||[Feb. 12th, 2007|10:15 pm]
|||||Metallica - Wasting My Hate||]|
Wow, this place is quiet. Let's liven things up a bit!
So today I was sitting in my car on a garage forecourt and some teenage boys passed by, tossing a ball of tinfoil between them. One of them did a kind of a skip and a jump move, and in doing so put his hand on my bonnet to get more lift. I was a little annoyed, but there was no damage to the car, so, no big deal, not worth making a fuss over.
But if I were freetarded...
So, I was chilling at the gas station in my brand new Renault Laguna with a custom paint job of pearlescent blue, and a bunch of awesome “street theme” vinyls on the side, getting lots and lots of drooling looks from all the other drivers (sorry boys, this former Baywatch babe is taken!). When all of a sudden, this nasty screeching yard ape runs up, and slams his hand down on MY car! Immediately the paint peeled off due to his revolting childsweat, RUINING my expensive paint job!

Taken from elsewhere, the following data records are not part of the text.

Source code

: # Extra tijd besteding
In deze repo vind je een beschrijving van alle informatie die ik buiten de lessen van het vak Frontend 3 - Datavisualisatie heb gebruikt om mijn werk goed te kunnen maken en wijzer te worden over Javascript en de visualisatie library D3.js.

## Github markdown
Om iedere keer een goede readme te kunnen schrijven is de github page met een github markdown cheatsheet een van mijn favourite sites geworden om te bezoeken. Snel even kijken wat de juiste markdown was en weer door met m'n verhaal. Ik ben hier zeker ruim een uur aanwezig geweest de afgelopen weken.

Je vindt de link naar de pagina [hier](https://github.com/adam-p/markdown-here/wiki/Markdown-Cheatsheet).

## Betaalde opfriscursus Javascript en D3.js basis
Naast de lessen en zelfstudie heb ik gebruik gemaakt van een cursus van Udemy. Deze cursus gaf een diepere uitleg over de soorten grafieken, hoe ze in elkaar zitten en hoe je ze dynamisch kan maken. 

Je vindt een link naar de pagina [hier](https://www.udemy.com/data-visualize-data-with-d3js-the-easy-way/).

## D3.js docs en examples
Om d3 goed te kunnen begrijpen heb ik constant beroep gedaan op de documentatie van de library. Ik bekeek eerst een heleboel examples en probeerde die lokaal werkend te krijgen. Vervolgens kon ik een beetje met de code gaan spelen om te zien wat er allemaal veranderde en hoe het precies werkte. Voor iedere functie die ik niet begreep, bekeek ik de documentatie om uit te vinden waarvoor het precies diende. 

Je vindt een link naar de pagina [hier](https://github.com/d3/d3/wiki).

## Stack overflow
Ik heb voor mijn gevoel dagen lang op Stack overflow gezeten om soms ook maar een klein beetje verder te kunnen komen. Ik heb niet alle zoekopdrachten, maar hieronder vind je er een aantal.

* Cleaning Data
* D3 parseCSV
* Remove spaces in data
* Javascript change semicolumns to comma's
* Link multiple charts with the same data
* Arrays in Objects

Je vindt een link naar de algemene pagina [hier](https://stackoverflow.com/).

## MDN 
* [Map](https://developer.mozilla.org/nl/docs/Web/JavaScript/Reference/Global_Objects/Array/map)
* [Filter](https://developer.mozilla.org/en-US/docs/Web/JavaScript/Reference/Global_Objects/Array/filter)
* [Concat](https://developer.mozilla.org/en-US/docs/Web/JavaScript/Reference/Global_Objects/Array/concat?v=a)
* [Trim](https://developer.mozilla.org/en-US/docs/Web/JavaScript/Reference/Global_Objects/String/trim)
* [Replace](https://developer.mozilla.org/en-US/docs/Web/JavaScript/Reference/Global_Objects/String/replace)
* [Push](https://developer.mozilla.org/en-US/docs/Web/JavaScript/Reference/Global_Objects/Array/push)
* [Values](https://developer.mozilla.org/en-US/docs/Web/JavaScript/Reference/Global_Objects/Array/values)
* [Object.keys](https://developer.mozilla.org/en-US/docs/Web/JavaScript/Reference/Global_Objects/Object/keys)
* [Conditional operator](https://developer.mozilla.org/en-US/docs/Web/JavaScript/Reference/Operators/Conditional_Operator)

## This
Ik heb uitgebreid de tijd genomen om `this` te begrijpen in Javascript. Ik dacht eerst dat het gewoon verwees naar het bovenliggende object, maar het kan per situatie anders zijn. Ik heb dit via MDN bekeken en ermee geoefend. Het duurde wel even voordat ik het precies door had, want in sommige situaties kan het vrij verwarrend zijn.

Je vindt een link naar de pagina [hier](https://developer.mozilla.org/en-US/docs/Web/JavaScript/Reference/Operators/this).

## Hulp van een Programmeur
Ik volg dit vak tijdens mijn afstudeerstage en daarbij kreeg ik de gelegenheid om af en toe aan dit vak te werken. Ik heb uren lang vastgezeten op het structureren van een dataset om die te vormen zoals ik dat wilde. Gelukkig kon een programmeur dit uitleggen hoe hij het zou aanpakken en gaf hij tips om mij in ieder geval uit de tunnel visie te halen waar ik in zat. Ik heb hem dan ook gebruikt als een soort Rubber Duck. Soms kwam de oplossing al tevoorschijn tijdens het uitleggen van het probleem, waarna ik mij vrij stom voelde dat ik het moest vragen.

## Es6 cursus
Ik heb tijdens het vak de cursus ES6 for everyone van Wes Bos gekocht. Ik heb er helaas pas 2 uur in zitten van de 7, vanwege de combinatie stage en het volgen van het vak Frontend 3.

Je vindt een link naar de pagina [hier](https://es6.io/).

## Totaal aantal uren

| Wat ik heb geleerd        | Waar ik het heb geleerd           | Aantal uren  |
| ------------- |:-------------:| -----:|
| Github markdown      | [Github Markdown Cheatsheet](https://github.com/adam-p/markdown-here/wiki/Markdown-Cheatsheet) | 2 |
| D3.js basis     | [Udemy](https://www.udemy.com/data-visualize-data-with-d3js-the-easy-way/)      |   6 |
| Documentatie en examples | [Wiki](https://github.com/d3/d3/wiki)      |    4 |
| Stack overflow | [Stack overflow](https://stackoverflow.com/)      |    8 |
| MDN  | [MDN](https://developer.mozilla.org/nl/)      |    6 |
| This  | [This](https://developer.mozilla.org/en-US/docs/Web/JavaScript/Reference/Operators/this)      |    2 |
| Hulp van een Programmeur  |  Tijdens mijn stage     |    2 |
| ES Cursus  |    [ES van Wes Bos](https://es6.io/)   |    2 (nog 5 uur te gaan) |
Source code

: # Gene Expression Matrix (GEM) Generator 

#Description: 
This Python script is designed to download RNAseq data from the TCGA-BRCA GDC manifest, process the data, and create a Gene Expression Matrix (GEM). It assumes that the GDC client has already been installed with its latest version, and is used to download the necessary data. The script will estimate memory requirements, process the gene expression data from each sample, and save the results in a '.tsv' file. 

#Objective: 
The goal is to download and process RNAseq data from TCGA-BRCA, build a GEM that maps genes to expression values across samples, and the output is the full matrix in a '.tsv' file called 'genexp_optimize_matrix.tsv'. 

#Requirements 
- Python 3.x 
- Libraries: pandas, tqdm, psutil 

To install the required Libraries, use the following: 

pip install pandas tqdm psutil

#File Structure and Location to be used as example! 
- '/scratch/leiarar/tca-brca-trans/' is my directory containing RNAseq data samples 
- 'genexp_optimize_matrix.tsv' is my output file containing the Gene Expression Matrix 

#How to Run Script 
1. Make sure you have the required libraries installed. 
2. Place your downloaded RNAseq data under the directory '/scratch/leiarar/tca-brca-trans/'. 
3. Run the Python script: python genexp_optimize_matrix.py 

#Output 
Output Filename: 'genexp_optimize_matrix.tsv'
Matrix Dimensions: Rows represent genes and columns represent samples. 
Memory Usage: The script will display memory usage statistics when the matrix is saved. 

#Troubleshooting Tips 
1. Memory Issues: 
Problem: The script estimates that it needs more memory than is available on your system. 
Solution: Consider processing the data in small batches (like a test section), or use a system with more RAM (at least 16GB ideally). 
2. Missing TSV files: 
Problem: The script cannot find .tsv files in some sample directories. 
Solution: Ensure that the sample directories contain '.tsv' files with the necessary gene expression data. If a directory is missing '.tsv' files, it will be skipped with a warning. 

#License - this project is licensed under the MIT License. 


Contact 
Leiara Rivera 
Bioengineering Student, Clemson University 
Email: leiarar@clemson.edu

Needless to say, I revved my engine and drove straight at the juvenile delinquent, knocking him onto my hood. He hadn’t even the good manners to slide under the wheels – instead he rolled up my windshield, onto my roof, down the rear window and onto the ground behind me. Huge flakes of paint fell off wherever he touched and my vinyls all dissolved. So now I was pissed. I jumped out of the car, pulled out my gun and marched up to him, yelling, “Say your prayers, you little punk! Get on your knees! Execution style!” This caused the failed abortion to shit his pants, which pissed me off even more, so I pistol-whipped him into unconsciousness to teach him a lesson. Christ, why do breeders let their crotchfruit go outside if they’re not potty-trained? Fucking attachment parents. I hate them. Anyway. Now everyone at the gas station is applauding wildly and I’m taking a bow, when suddenly the moother thunders up and starts lowing all over the place. I shoot the bitch out of goddamn principle. Then the duhd makes the scene and starts thanking me for disciplining his bratty semen stain and offing his horrible wife. I blow his balls off to make sure he doesn’t reproduce ever again. Now everyone’s cheering and chanting my name, and five guys offered to pay to have my paint job and vinyl set-up redone. So my ride got pimped and it was all for free! Take that, breeders!
Then I drove home and had amazing sex with my DH Liam and our life partners, Rupert and Theodore. I’m talking amaaaazing sex. Massive sex. Hot, wonderful, fantastic sex. The kind of sex poor dumb breeders certainly AREN’T having. And we didn’t even have to use condoms because hubby is a doctor and he sterilised us all for free. The end.